Figure 1. Police-ordinances include much information, useful and connecting various research fields. Some examples.

In the 1990s, a large project at the Max-Planck-Institute für europäische Rechtsgeschichte (MPIeR) was launched, resulting in an inventory (repertorium) of 68 states leading to a dataset containing summaries of over 200,000 texts with metadata on each of the individual sources. The focus of this project was on the Holy Roman Empire, Switzerland (Bern and Zürich), Austria, Denmark and Sweden – up to now data for 31 states has been redacted and published in twelve printed volumes, containing an overview of the police-ordinances of these areas. This data is all structured alike, though it does not make use of full-text. The repertory is presently being prepared to be published as an online database. Since 1846 the Royal Commission for the Publication of Ancient Laws and Ordinances has been collecting norms in Belgium, and a few recent projects aim at connecting this to the MPIeR data with similar metadata.
The map below shows the MPIeR studied areas (light green) and the areas under investigation (dark green).

Figure 2. MPIeR Repertorium and other initiatives (dark green), period 1500-1800.
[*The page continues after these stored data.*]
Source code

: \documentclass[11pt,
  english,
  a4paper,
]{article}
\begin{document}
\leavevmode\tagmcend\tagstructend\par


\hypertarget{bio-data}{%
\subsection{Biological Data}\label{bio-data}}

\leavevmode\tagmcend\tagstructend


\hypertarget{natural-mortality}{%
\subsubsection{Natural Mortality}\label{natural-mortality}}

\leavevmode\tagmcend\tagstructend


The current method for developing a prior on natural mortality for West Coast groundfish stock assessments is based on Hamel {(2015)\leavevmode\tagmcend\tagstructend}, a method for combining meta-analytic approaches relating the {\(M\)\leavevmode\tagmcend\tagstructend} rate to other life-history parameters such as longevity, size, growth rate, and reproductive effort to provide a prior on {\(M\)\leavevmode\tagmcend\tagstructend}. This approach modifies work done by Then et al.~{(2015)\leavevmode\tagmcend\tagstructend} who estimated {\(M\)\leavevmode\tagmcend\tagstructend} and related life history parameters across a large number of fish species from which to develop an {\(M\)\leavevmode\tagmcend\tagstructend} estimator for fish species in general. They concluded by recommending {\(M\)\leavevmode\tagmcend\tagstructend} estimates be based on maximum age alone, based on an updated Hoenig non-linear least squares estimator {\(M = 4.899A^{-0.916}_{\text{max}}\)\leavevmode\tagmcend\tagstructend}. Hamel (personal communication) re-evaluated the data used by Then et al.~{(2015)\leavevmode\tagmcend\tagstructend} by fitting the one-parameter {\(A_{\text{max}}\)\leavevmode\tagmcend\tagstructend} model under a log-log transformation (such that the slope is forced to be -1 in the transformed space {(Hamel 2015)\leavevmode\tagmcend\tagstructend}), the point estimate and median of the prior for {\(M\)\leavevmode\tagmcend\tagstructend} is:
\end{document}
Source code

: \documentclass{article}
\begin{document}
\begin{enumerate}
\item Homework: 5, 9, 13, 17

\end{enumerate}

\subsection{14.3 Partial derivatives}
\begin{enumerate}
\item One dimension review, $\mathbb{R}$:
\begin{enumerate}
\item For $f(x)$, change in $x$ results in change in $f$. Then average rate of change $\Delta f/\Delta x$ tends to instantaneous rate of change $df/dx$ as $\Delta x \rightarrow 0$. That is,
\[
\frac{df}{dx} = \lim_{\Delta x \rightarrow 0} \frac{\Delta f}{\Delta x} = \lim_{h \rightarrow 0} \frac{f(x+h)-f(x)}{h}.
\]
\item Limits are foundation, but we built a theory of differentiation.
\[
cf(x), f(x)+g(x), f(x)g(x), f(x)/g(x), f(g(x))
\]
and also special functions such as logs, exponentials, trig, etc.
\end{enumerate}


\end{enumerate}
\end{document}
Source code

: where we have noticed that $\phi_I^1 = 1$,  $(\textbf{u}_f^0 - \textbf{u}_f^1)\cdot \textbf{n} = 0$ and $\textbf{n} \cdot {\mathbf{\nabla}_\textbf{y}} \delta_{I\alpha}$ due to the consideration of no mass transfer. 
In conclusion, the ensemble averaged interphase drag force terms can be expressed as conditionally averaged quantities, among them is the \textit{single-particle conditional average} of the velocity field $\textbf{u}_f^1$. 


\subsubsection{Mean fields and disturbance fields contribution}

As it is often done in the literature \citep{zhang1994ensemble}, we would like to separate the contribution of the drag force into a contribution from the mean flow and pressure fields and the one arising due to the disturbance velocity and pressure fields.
The MPIeR project has created a bespoke data-scheme to reflect changes in territorial denomination over time, legislators and different forms of ordinances. Most importantly, it has defined a vocabulary of subject matters that was then applied across all states in the database. However, up to now, this has been made accessible only via subject matter indices in the respective printed volumes, and there has been no quick way to investigate cross-boundary developments, for instance. Presently, this is about to change by the imminent publication of the repository as one consolidated database. But none of the aspects of the data will, in this first step, be rendered in an interoperable, i.e. formally defined and machine-readable way (neither the various administrative units in their historical dynamics, nor the legislative persons or bodies, nor the vocabulary of subject matters).
For now, the ontology is a mere sketch that is still flexible in what could/ should be changed; hence a choice of LOD-tool has not yet been made as it may depend on the possibilities too. Having experiences with Protégé, Web-Karma and Blazegraph these are potential options – but advice here is more than welcome.
As various disciplines benefit from digital accessibility of normative texts, an international group of researchers is setting up an ontology allowing to machine-read the data. However, even though we try to incorporate all potential disciplines and ideas; I would like to present a poster with the ontology for normative texts as-is during the DHBenelux and ask participants to comment on it. As such, we hope to enrich the ontology and see if there are elements missing or issues that should be clarified.